Common depression screening measures for adults are shown in Table 2. The most commonly used screening measures for adults in ambulatory medical settings include the Beck Depression Inventory Scales (BDI-II18 [which replaced BD-I], and BDI-PC19; available for purchase, the Center for Epidemiologic Studies Depression Scale, Revised (CES-DR),16 and the Zung Self-Rating Depression Scale.20 These measures take approximately five to 10 minutes for patients to complete, except for the BDI-PC (Figure 1),19 which takes only two to three minutes. Questions are posed within slightly different time frames. The BDI refers to “today,” the CES-DR refers to “in the past week,” and the Zung refers to “the past several days.” Scoring of the BDI and CES-DR measures is completed by totaling the numbers next to each response. Scoring of the Zung scale is slightly more difficult because the raw score must be converted using a table.
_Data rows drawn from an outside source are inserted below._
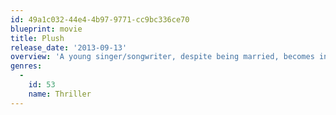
 ```yaml
---
id: 49a1c032-44e4-4b97-9771-cc9bc336ce70
blueprint: movie
title: Plush
release_date: '2013-09-13'
overview: 'A young singer/songwriter, despite being married, becomes involved with her new guitarist, who she soon discovers has a dark past and may be a danger to her and those close to her.'
genres:
  -
    id: 53
    name: Thriller
---
```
The rightsholder did not grant rights to reproduce this item in electronic media. For the missing item, see the original print version of this publication.

The BDI-II (available for purchase is the current version of the original BDI that was modified to reflect DSM-IV criteria. The BDI-PC is a seven-item version of the BDI-II. Both versions frame questions within “the past two weeks, including today.” In settings where burden to the patient and time are considerations, the seven-item BDI-PC may be advantageous to use because it is faster to administer and score; however, its sensitivity and specificity are slightly lower than the longer version.

The Primary Care Evaluation of Mental Disorders (PRIME-MD) Patient Health Questionnaire32 is not included in this review because it assesses for several common mental disorders. However, the nine items in the questionnaire that assess depression can be extracted and used in isolation.


Women are particularly vulnerable to depression during and after pregnancy.33 Major depression occurs in approximately 10 to 15 percent of pregnant and postpartum women.34 Early identification and treatment of depression are important to improving outcomes for mother and child.35

The BDI, CES-D, and Edinburgh Postnatal Depression Scale (Figure 2)21 have been used to screen for depression in women during the antepartum and postpartum periods. Notably, the BDI and CES-D tend to produce higher scores and more false-positive results in symptomatic pregnant women.3638 Alternatively the Edinburgh Postnatal Depression Scale was specifically developed for assessing postpartum depression and relies much less on somatic questions. Questions on the Edinburgh scale are framed within the “past seven days” and the response format is frequency-based. The responses to the 10 items are added together to obtain a score. Routine use of the Edinburgh Postnatal Depression Scale during the postpartum period has been shown to increase the detection of postpartum depression compared with usual care.39


The prevalence of depression in adults older than 65 years of age ranges from 7 to 36 percent in medical outpatients and increases to 40 percent in hospitalized elderly patients.40,41 Up to 50 percent of patients with Alzheimer's disease or Parkinson's disease develop a depressive disorder, and their caretakers—no matter what their age—are also at an increased risk. Signs of depression that are more common in the elderly than in other populations include diminished self-care, irritability, and psychomotor retardation. Early diagnosis and treatment of depression in the elderly improve quality of life and functional status, and may help prevent premature death.

When using screening instruments with elderly patients, it is important to consider their level of cognitive impairment along with visual deficits. The validity of certain depression screening instruments is significantly decreased in patients with a Mini-Mental State Examination score of 15 or less.42 Table 2 includes information on the BDI, CES-D, and Geriatric Depression Scale (GDS)22 specific to their use in persons older than 60 years. The GDS is unique in that it was specifically developed for use in geriatric patients, and it contains fewer somatic items. Recently, a 15-item short form of the GDS was validated (Figure 3).23 Both formats frame questions within the past week and responses require only a “yes” or “no,” making comprehension easier compared with the instruments that present four-choice answers.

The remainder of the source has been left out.